Recommendation 8: The CIO and the Director, Procurement, should initiate discussions with the contractor to recover the funds paid to the contractor to restore the old EFDS for use in PY 2005 and any additional costs resulting from nondelivery of a functional Web EFDS.

Management’s Response:  IRS management agreed with this recommendation.  The Federal Government was able to define the performance specifications only in general terms and stated a specific level of effort per labor category in the task order.  The IRS directed the performance of the contractor through issuance of work requests.  Because the task order was awarded on a cost-reimbursement basis, the contractor is expected only to fulfill the defined contractual requirements on a best effort basis.  The contractor fulfilled its contractual obligations of this task order and, therefore, there is no contractual leverage available to negotiate any funds recovery on this task order.  The Federal Government is obligated to pay all allowable and allocable charges invoiced by the contractor against this task order.  In May 2006, the IRS initiated discussions with the contractor regarding cost-sharing for the contract to restore the old EFDS for PY 2007.

Recommendation 9:  The CIO should defer additional work on the Web EFDS until the IRS decides who will perform the EFDS work.  If some or all of the work will transfer to other business units, the CIO should ensure their requirements are identified before initiating a contract for further development of the Web EFDS.  The contract should be opened to competition.

Management’s Response:  IRS management agreed with this recommendation.  Work on the Web EFDS was stopped on April 19, 2006.  An IRS-wide initiative for the Questionable Refund Program has started, and a high-level strategy will be completed by December 31, 2006.  Because of this, no determination has been made concerning the resumption of work on the Web EFDS.  Any further development of the Web EFDS will include requirements identified from this initiative, and any new development work will be opened to competition under the Treasury Information Processing Support Services-3 contract.

 

Appendix I

 

Detailed Objective, Scope, and Methodology

 

The overall objective of this review was to determine whether the Internal Revenue Service (IRS) effectively managed annual programming changes and requested modifications to the Electronic Fraud Detection System (EFDS) prior to Processing Year[21] (PY) 2006. Specifically, we:

I.                   Determined whether policies and procedures for requesting, developing, managing, and implementing system modifications were effective to ensure adequate testing and timely implementation.

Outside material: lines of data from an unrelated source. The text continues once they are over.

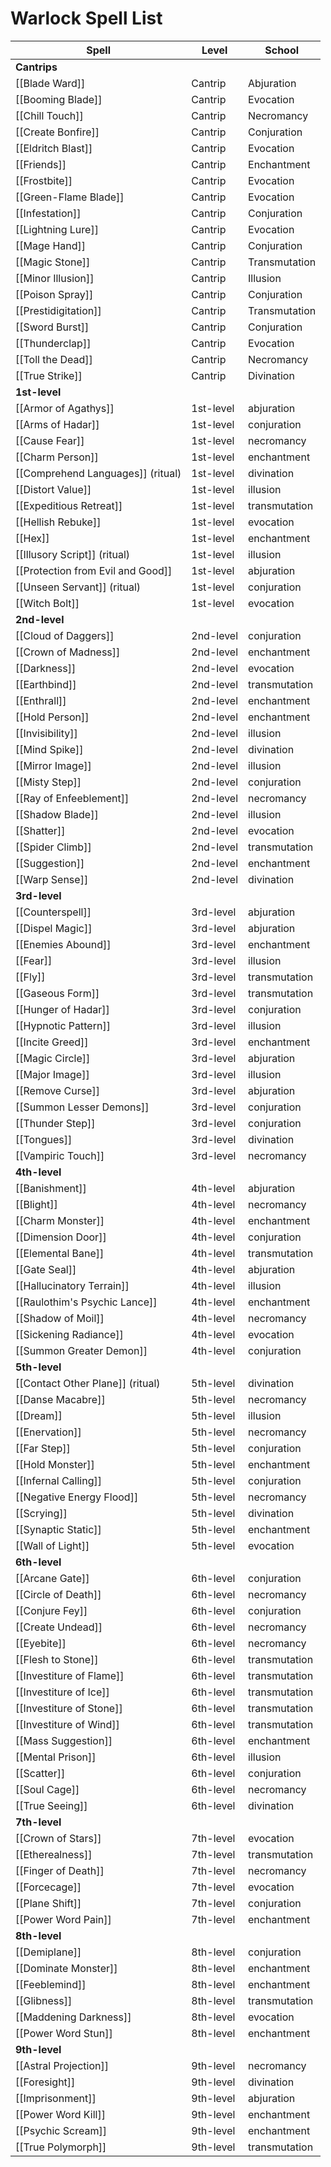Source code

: # Warlock Spell List

| Spell                             | Level     | School        |
| --------------------------------- | --------- | ------------- |
| **Cantrips**                      |           |               |
| [[Blade Ward]]                    | Cantrip   | Abjuration    |
| [[Booming Blade]]                 | Cantrip   | Evocation     |
| [[Chill Touch]]                   | Cantrip   | Necromancy    |
| [[Create Bonfire]]                | Cantrip   | Conjuration   |
| [[Eldritch Blast]]                | Cantrip   | Evocation     |
| [[Friends]]                       | Cantrip   | Enchantment   |
| [[Frostbite]]                     | Cantrip   | Evocation     |
| [[Green-Flame Blade]]             | Cantrip   | Evocation     |
| [[Infestation]]                   | Cantrip   | Conjuration   |
| [[Lightning Lure]]                | Cantrip   | Evocation     |
| [[Mage Hand]]                     | Cantrip   | Conjuration   |
| [[Magic Stone]]                   | Cantrip   | Transmutation |
| [[Minor Illusion]]                | Cantrip   | Illusion      |
| [[Poison Spray]]                  | Cantrip   | Conjuration   |
| [[Prestidigitation]]              | Cantrip   | Transmutation |
| [[Sword Burst]]                   | Cantrip   | Conjuration   |
| [[Thunderclap]]                   | Cantrip   | Evocation     |
| [[Toll the Dead]]                 | Cantrip   | Necromancy    |
| [[True Strike]]                   | Cantrip   | Divination    |
| **1st-level**                     |           |               |
| [[Armor of Agathys]]              | 1st-level | abjuration    |
| [[Arms of Hadar]]                 | 1st-level | conjuration   |
| [[Cause Fear]]                    | 1st-level | necromancy    |
| [[Charm Person]]                  | 1st-level | enchantment   |
| [[Comprehend Languages]] (ritual) | 1st-level | divination    |
| [[Distort Value]]                 | 1st-level | illusion      |
| [[Expeditious Retreat]]           | 1st-level | transmutation |
| [[Hellish Rebuke]]                | 1st-level | evocation     |
| [[Hex]]                           | 1st-level | enchantment   |
| [[Illusory Script]] (ritual)      | 1st-level | illusion      |
| [[Protection from Evil and Good]] | 1st-level | abjuration    |
| [[Unseen Servant]] (ritual)       | 1st-level | conjuration   |
| [[Witch Bolt]]                    | 1st-level | evocation     |
| **2nd-level**                     |           |               |
| [[Cloud of Daggers]]              | 2nd-level | conjuration   |
| [[Crown of Madness]]              | 2nd-level | enchantment   |
| [[Darkness]]                      | 2nd-level | evocation     |
| [[Earthbind]]                     | 2nd-level | transmutation |
| [[Enthrall]]                      | 2nd-level | enchantment   |
| [[Hold Person]]                   | 2nd-level | enchantment   |
| [[Invisibility]]                  | 2nd-level | illusion      |
| [[Mind Spike]]                    | 2nd-level | divination    |
| [[Mirror Image]]                  | 2nd-level | illusion      |
| [[Misty Step]]                    | 2nd-level | conjuration   |
| [[Ray of Enfeeblement]]           | 2nd-level | necromancy    |
| [[Shadow Blade]]                  | 2nd-level | illusion      |
| [[Shatter]]                       | 2nd-level | evocation     |
| [[Spider Climb]]                  | 2nd-level | transmutation |
| [[Suggestion]]                    | 2nd-level | enchantment   |
| [[Warp Sense]]                    | 2nd-level | divination    |
| **3rd-level**                     |           |               |
| [[Counterspell]]                  | 3rd-level | abjuration    |
| [[Dispel Magic]]                  | 3rd-level | abjuration    |
| [[Enemies Abound]]                | 3rd-level | enchantment   |
| [[Fear]]                          | 3rd-level | illusion      |
| [[Fly]]                           | 3rd-level | transmutation |
| [[Gaseous Form]]                  | 3rd-level | transmutation |
| [[Hunger of Hadar]]               | 3rd-level | conjuration   |
| [[Hypnotic Pattern]]              | 3rd-level | illusion      |
| [[Incite Greed]]                  | 3rd-level | enchantment   |
| [[Magic Circle]]                  | 3rd-level | abjuration    |
| [[Major Image]]                   | 3rd-level | illusion      |
| [[Remove Curse]]                  | 3rd-level | abjuration    |
| [[Summon Lesser Demons]]          | 3rd-level | conjuration   |
| [[Thunder Step]]                  | 3rd-level | conjuration   |
| [[Tongues]]                       | 3rd-level | divination    |
| [[Vampiric Touch]]                | 3rd-level | necromancy    |
| **4th-level**                     |           |               |
| [[Banishment]]                    | 4th-level | abjuration    |
| [[Blight]]                        | 4th-level | necromancy    |
| [[Charm Monster]]                 | 4th-level | enchantment   |
| [[Dimension Door]]                | 4th-level | conjuration   |
| [[Elemental Bane]]                | 4th-level | transmutation |
| [[Gate Seal]]                     | 4th-level | abjuration    |
| [[Hallucinatory Terrain]]         | 4th-level | illusion      |
| [[Raulothim's Psychic Lance]]     | 4th-level | enchantment   |
| [[Shadow of Moil]]                | 4th-level | necromancy    |
| [[Sickening Radiance]]            | 4th-level | evocation     |
| [[Summon Greater Demon]]          | 4th-level | conjuration   |
| **5th-level**                     |           |               |
| [[Contact Other Plane]] (ritual)  | 5th-level | divination    |
| [[Danse Macabre]]                 | 5th-level | necromancy    |
| [[Dream]]                         | 5th-level | illusion      |
| [[Enervation]]                    | 5th-level | necromancy    |
| [[Far Step]]                      | 5th-level | conjuration   |
| [[Hold Monster]]                  | 5th-level | enchantment   |
| [[Infernal Calling]]              | 5th-level | conjuration   |
| [[Negative Energy Flood]]         | 5th-level | necromancy    |
| [[Scrying]]                       | 5th-level | divination    |
| [[Synaptic Static]]               | 5th-level | enchantment   |
| [[Wall of Light]]                 | 5th-level | evocation     |
| **6th-level**                     |           |               |
| [[Arcane Gate]]                   | 6th-level | conjuration   |
| [[Circle of Death]]               | 6th-level | necromancy    |
| [[Conjure Fey]]                   | 6th-level | conjuration   |
| [[Create Undead]]                 | 6th-level | necromancy    |
| [[Eyebite]]                       | 6th-level | necromancy    |
| [[Flesh to Stone]]                | 6th-level | transmutation |
| [[Investiture of Flame]]          | 6th-level | transmutation |
| [[Investiture of Ice]]            | 6th-level | transmutation |
| [[Investiture of Stone]]          | 6th-level | transmutation |
| [[Investiture of Wind]]           | 6th-level | transmutation |
| [[Mass Suggestion]]               | 6th-level | enchantment   |
| [[Mental Prison]]                 | 6th-level | illusion      |
| [[Scatter]]                       | 6th-level | conjuration   |
| [[Soul Cage]]                     | 6th-level | necromancy    |
| [[True Seeing]]                   | 6th-level | divination    |
| **7th-level**                     |           |               |
| [[Crown of Stars]]                | 7th-level | evocation     |
| [[Etherealness]]                  | 7th-level | transmutation |
| [[Finger of Death]]               | 7th-level | necromancy    |
| [[Forcecage]]                     | 7th-level | evocation     |
| [[Plane Shift]]                   | 7th-level | conjuration   |
| [[Power Word Pain]]               | 7th-level | enchantment   |
| **8th-level**                     |           |               |
| [[Demiplane]]                     | 8th-level | conjuration   |
| [[Dominate Monster]]              | 8th-level | enchantment   |
| [[Feeblemind]]                    | 8th-level | enchantment   |
| [[Glibness]]                      | 8th-level | transmutation |
| [[Maddening Darkness]]            | 8th-level | evocation     |
| [[Power Word Stun]]               | 8th-level | enchantment   |
| **9th-level**                     |           |               |
| [[Astral Projection]]             | 9th-level | necromancy    |
| [[Foresight]]                     | 9th-level | divination    |
| [[Imprisonment]]                  | 9th-level | abjuration    |
| [[Power Word Kill]]               | 9th-level | enchantment   |
| [[Psychic Scream]]                | 9th-level | enchantment   |
| [[True Polymorph]]                | 9th-level | transmutation |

A.    Reviewed the Modernization and Information Technology Services (MITS) organization Capital Planning and Investment Control policies, procedures, and documents to determine whether the EFDS was included in the MITS organization information technology investment portfolio.  We also interviewed Business Systems Development (BSD) organization management and reviewed Executive Steering Committee briefings and meeting minutes to determine whether an Executive Steering Committee had oversight responsibility for the Web EFDS, problems were elevated timely to senior management, and measures were taken to reduce risks.

B.     Obtained and reviewed policies and procedures for monitoring contractor progress and performance, and obtained the Requests for Information Services and contract/task order information for the EFDS changes to be implemented for PY 2006, to determine whether the Project Office ensured the Web EFDS changes worked as expected and timely met the users’ needs.  We also determined how problems were identified, elevated, and controlled and where the problems occurred.  We determined why the Web EFDS was not delivered timely and the effect on PY 2006.  We obtained and reviewed status reports and project schedules to determine when critical problems initially occurred and when they were elevated.  We obtained and reviewed correspondence prepared by BSD organization management notifying the Contracting Officer’s Technical Representative (COTR) and users about the Web EFDS problems and the resolution status.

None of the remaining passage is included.